The film is a refreshing and overdue exposure of the violence that white male privilege breeds and needs to reassert itself.

Berlinale 2016: Goat

In the opening shot from Goat, a mob of delectably smooth male torsos can be glimpsed jumping up and down in slow motion, bonding against the camera. These young white males scream at the lens, as if intimidating and courting the audience at the same time. Together they form a kind of trompe l’oeil, the singularity of each person lost for the sake of the group. Are they brothers or soldiers? Are they twins or doubles? Are they in a battlefield or in an orgy? Their cinematic hazing is our invitation to an unabashed look at the dynamic of the fraternity—that bizarre, if not pathetic, enterprise of a decidedly American hetero-masculinity that makes Europeans laugh.
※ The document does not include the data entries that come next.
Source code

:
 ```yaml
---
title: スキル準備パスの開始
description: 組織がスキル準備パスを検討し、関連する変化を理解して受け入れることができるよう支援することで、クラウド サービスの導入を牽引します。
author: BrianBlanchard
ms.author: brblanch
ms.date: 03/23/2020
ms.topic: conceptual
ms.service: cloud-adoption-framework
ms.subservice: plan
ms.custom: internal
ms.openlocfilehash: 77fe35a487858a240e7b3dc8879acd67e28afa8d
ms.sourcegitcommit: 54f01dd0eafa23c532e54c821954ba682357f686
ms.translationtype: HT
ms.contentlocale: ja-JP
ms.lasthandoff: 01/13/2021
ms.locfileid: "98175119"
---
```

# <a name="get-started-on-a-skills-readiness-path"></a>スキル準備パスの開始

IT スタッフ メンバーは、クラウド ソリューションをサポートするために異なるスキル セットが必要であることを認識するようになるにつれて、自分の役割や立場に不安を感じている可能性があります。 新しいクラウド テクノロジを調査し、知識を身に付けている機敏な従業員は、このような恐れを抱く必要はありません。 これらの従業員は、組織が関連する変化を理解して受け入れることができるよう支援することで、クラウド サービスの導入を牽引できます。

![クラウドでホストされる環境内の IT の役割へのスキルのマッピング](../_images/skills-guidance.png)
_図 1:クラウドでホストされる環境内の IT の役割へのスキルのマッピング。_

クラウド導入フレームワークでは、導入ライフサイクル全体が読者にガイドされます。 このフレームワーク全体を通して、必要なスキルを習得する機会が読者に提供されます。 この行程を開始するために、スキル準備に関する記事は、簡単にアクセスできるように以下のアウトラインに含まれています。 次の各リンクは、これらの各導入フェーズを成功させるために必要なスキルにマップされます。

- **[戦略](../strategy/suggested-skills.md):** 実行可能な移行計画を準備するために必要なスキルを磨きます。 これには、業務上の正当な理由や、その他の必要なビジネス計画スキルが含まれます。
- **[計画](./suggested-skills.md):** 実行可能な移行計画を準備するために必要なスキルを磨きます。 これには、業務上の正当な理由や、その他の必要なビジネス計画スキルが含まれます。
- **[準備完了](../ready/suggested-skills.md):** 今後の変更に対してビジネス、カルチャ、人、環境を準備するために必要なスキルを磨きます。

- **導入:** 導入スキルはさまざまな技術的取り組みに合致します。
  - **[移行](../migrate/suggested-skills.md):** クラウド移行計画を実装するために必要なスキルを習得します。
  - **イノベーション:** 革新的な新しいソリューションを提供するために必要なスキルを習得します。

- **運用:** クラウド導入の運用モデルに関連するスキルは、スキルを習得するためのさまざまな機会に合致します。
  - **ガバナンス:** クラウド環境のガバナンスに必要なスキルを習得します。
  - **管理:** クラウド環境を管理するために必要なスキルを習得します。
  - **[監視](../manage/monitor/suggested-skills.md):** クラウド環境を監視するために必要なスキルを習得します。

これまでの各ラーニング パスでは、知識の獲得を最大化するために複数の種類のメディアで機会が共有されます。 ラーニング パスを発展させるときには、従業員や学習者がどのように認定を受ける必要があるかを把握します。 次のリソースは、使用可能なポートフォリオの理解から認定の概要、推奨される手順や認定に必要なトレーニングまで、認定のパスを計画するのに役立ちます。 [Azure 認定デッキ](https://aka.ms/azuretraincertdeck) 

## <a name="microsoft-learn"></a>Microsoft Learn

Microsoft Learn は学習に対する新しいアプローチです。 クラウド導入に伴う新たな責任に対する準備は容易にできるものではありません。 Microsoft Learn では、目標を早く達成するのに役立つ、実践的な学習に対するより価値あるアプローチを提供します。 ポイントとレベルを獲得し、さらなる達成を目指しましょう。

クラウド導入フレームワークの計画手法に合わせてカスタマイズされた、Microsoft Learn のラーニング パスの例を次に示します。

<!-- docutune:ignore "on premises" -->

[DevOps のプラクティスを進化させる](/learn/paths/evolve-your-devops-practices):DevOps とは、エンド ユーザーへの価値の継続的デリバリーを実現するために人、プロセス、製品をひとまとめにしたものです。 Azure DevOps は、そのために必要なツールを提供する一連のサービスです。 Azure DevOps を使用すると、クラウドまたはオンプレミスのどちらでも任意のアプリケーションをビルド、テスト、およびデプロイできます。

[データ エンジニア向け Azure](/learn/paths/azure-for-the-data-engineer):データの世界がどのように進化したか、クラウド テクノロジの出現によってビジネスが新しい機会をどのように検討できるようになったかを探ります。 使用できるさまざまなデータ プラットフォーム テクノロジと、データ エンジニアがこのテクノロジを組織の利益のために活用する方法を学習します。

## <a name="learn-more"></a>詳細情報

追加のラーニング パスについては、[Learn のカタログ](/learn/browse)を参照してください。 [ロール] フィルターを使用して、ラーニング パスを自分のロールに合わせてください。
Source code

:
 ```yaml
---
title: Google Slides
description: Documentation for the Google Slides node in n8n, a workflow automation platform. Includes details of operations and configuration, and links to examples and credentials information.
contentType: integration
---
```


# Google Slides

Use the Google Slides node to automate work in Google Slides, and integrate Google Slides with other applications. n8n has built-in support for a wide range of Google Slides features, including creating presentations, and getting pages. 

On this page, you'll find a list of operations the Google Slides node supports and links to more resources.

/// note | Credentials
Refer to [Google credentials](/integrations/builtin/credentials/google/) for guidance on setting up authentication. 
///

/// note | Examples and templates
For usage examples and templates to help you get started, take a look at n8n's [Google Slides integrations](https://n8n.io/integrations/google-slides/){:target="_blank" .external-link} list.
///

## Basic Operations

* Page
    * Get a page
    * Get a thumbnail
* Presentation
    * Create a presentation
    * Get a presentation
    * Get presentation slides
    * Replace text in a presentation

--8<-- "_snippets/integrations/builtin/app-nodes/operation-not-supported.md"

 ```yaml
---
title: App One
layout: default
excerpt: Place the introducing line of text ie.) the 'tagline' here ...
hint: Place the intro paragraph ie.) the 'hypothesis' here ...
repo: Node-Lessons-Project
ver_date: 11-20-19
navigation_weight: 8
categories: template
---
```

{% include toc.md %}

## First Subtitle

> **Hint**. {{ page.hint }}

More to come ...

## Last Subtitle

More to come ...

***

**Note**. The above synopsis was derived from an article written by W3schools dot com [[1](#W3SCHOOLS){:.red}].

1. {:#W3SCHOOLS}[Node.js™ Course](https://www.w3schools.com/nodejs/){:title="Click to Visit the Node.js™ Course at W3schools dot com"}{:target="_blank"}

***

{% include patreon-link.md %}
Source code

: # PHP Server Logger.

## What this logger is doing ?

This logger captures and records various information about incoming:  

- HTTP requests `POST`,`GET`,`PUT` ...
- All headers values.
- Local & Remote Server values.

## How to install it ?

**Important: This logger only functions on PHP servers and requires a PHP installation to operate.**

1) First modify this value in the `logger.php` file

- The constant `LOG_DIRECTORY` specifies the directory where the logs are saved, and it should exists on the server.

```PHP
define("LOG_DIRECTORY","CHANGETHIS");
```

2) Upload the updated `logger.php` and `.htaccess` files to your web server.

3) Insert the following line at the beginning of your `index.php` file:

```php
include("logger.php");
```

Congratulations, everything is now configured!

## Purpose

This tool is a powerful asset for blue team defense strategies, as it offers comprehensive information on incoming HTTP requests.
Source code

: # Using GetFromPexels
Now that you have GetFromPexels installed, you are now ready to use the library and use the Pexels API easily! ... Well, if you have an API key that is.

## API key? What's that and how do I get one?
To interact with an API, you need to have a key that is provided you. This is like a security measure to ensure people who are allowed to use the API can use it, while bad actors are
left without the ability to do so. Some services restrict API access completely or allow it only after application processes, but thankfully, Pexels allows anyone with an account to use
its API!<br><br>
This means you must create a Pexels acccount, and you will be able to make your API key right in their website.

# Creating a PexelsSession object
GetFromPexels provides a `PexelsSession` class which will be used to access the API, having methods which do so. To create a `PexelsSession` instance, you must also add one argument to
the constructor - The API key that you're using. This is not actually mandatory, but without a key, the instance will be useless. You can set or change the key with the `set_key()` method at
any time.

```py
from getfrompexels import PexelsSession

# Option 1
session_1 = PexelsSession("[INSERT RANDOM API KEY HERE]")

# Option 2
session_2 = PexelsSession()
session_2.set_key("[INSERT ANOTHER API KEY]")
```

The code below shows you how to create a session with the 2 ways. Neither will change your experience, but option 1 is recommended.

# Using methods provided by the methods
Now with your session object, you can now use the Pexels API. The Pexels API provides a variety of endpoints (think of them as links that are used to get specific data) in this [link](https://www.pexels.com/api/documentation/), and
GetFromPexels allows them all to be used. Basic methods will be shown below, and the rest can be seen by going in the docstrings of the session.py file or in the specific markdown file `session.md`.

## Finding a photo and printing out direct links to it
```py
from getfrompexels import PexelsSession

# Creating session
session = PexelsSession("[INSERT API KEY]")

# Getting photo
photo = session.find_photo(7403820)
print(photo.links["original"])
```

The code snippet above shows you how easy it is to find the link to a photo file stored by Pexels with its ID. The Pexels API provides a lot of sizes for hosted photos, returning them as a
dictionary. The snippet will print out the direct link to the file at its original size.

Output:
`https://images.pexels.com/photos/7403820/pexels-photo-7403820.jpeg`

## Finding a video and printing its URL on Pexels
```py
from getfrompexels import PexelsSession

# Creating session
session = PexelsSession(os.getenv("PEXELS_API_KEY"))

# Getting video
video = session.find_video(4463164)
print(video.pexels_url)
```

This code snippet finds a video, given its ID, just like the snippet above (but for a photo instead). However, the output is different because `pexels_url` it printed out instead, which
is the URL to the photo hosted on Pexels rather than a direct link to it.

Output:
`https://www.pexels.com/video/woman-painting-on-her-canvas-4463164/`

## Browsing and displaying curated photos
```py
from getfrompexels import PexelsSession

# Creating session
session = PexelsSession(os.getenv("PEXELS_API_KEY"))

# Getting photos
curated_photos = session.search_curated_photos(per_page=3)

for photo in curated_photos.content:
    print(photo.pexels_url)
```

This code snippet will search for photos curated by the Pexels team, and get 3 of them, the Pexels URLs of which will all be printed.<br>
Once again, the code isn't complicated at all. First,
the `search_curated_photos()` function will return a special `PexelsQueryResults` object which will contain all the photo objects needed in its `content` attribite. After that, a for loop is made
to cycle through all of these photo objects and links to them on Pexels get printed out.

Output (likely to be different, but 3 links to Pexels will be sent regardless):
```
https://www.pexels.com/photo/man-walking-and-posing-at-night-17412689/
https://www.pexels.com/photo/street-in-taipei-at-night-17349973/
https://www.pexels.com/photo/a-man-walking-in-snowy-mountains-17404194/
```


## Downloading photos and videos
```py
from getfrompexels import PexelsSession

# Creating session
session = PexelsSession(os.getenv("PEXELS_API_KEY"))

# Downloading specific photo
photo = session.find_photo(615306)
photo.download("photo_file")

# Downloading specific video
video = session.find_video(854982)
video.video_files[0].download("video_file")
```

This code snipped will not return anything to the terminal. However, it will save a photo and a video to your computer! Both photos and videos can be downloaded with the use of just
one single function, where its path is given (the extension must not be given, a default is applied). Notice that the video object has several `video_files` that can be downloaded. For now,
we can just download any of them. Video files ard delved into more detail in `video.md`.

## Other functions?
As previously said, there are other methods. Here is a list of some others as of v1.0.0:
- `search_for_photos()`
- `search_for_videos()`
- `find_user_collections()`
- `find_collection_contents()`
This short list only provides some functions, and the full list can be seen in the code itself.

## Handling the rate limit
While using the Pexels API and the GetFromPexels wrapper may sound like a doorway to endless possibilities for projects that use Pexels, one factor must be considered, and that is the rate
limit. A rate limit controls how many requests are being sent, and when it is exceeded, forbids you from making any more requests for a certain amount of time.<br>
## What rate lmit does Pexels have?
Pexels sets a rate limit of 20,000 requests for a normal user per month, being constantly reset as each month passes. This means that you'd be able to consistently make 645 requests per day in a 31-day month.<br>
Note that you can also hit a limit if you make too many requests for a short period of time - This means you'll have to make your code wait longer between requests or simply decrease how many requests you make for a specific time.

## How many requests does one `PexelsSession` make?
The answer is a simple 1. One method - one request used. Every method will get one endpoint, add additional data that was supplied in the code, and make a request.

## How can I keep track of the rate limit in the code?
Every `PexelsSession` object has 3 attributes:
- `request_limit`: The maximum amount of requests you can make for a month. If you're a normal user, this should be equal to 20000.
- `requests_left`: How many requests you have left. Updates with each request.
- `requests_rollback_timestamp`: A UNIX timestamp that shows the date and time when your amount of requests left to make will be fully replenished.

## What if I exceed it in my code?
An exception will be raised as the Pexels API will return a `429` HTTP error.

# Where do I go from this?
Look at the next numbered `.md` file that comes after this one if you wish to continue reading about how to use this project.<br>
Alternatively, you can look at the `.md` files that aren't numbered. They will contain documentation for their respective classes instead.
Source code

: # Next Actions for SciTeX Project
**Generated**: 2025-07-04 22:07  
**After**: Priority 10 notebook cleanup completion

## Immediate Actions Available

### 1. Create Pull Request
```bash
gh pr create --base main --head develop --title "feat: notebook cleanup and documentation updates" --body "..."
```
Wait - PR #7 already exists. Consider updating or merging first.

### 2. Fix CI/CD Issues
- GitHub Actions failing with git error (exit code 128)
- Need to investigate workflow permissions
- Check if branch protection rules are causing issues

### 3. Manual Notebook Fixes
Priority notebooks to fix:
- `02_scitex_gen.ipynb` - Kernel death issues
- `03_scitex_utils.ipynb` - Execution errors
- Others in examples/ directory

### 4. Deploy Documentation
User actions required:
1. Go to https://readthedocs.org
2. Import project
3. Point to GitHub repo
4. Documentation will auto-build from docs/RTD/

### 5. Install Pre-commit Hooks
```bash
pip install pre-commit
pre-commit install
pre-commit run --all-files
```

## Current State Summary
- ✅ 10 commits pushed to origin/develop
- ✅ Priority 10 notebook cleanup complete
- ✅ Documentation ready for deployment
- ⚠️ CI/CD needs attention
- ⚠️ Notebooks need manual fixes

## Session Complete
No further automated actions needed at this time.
And they certainly did at Berlinale’s press screening.

This initial sequence from Andrew Neel’s follow-up to King Kelly captures the murderous ethos of the fraternity multitude, meant to mask the frailty that each of its members would fall victim to were they to stand on their own. (A brief cameo by James Franco, who plays a former frat brother, is a highlight for the way it suggests that these boys are doomed to a life of alcoholic numbness.) The film never lives up to the conceptual synthesis and force of its introductory sequence, ending up taking an overtly traditional narrative approach, but it renders visible what a lot of us have known for a long time, but didn’t have the language to articulate: heterosexuality can be very gay.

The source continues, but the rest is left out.